=== Begin Enclosure ===
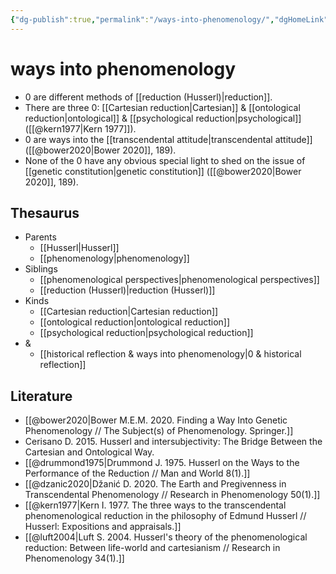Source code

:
 ```yaml
---
{"dg-publish":true,"permalink":"/ways-into-phenomenology/","dgHomeLink":false,"dgPassFrontmatter":false}
---
```


# ways into phenomenology
- 0 are different methods of [[reduction (Husserl)|reduction]].
- There are three 0: [[Cartesian reduction|Cartesian]] & [[ontological reduction|ontological]] & [[psychological reduction|psychological]] ([[@kern1977|Kern 1977]]).
- 0 are ways into the [[transcendental attitude|transcendental attitude]] ([[@bower2020|Bower 2020]], 189).
- None of the 0 have any obvious special light to shed on the issue of [[genetic constitution|genetic constitution]] ([[@bower2020|Bower 2020]], 189).



## Thesaurus
- Parents
	- [[Husserl|Husserl]]
	- [[phenomenology|phenomenology]]
- Siblings
	- [[phenomenological perspectives|phenomenological perspectives]]
	- [[reduction (Husserl)|reduction (Husserl)]]
- Kinds
	- [[Cartesian reduction|Cartesian reduction]]
	- [[ontological reduction|ontological reduction]]
	- [[psychological reduction|psychological reduction]]
- &
	- [[historical reflection & ways into phenomenology|0 & historical reflection]]


## Literature
- [[@bower2020|Bower M.E.M. 2020. Finding a Way Into Genetic Phenomenology // The Subject(s) of Phenomenology. Springer.]]
- Cerisano D. 2015. Husserl and intersubjectivity: The Bridge Between the Cartesian and Ontological Way.
- [[@drummond1975|Drummond J. 1975. Husserl on the Ways to the Performance of the Reduction // Man and World 8(1).]]
- [[@dzanic2020|Džanić D. 2020. The Earth and Pregivenness in Transcendental Phenomenology // Research in Phenomenology 50(1).]]
- [[@kern1977|Kern I. 1977. The three ways to the transcendental phenomenological reduction in the philosophy of Edmund Husserl // Husserl: Expositions and appraisals.]]
- [[@luft2004|Luft S. 2004. Husserl's theory of the phenomenological reduction: Between life-world and cartesianism // Research in Phenomenology 34(1).]]


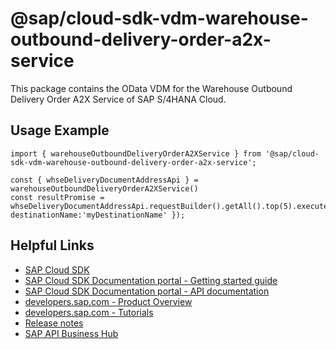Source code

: # @sap/cloud-sdk-vdm-warehouse-outbound-delivery-order-a2x-service

This package contains the OData VDM for the Warehouse Outbound Delivery Order A2X Service of SAP S/4HANA Cloud.

## Usage Example
```
import { warehouseOutboundDeliveryOrderA2XService } from '@sap/cloud-sdk-vdm-warehouse-outbound-delivery-order-a2x-service';

const { whseDeliveryDocumentAddressApi } = warehouseOutboundDeliveryOrderA2XService()
const resultPromise = whseDeliveryDocumentAddressApi.requestBuilder().getAll().top(5).execute({ destinationName:'myDestinationName' });

```

## Helpful Links

- [SAP Cloud SDK](https://github.com/SAP/cloud-sdk-js)
- [SAP Cloud SDK Documentation portal - Getting started guide](https://sap.github.io/cloud-sdk/docs/js/getting-started)
- [SAP Cloud SDK Documentation portal - API documentation](https://sap.github.io/cloud-sdk/docs/js/api)
- [developers.sap.com - Product Overview](https://developers.sap.com/topics/cloud-sdk.html)
- [developers.sap.com - Tutorials](https://developers.sap.com/tutorial-navigator.html?tag=software-product:technology-platform/sap-cloud-sdk&tag=tutorial:type/tutorial&tag=programming-tool:javascript)
- [Release notes](https://help.sap.com/doc/2324e9c3b28748a4ae2ad08166d77675/1.0/en-US/js-index.html)
- [SAP API Business Hub](https://api.sap.com/)
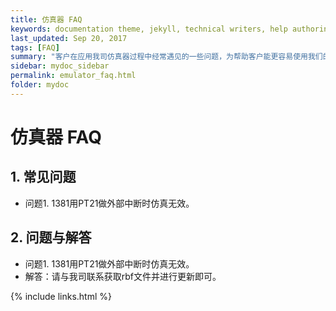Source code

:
 ```yaml
---
title: 仿真器 FAQ
keywords: documentation theme, jekyll, technical writers, help authoring tools, hat replacements
last_updated: Sep 20, 2017
tags: [FAQ]
summary: "客户在应用我司仿真器过程中经常遇见的一些问题，为帮助客户能更容易使用我们的产品，将一些常见问题进行总结和解答"
sidebar: mydoc_sidebar
permalink: emulator_faq.html
folder: mydoc
---
```




# 仿真器 FAQ

## 1. 常见问题

- 问题1. 1381用PT21做外部中断时仿真无效。

## 2. 问题与解答

- 问题1. 1381用PT21做外部中断时仿真无效。
- 解答：请与我司联系获取rbf文件并进行更新即可。



{% include links.html %}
=== End Enclosure ===
Work request >> Reproduce each line of the records in which the string "https" appears.

Final answer >>
- [SAP Cloud SDK](https://github.com/SAP/cloud-sdk-js)
- [SAP Cloud SDK Documentation portal - Getting started guide](https://sap.github.io/cloud-sdk/docs/js/getting-started)
- [SAP Cloud SDK Documentation portal - API documentation](https://sap.github.io/cloud-sdk/docs/js/api)
- [developers.sap.com - Product Overview](https://developers.sap.com/topics/cloud-sdk.html)
- [developers.sap.com - Tutorials](https://developers.sap.com/tutorial-navigator.html?tag=software-product:technology-platform/sap-cloud-sdk&tag=tutorial:type/tutorial&tag=programming-tool:javascript)
- [Release notes](https://help.sap.com/doc/2324e9c3b28748a4ae2ad08166d77675/1.0/en-US/js-index.html)
- [SAP API Business Hub](https://api.sap.com/)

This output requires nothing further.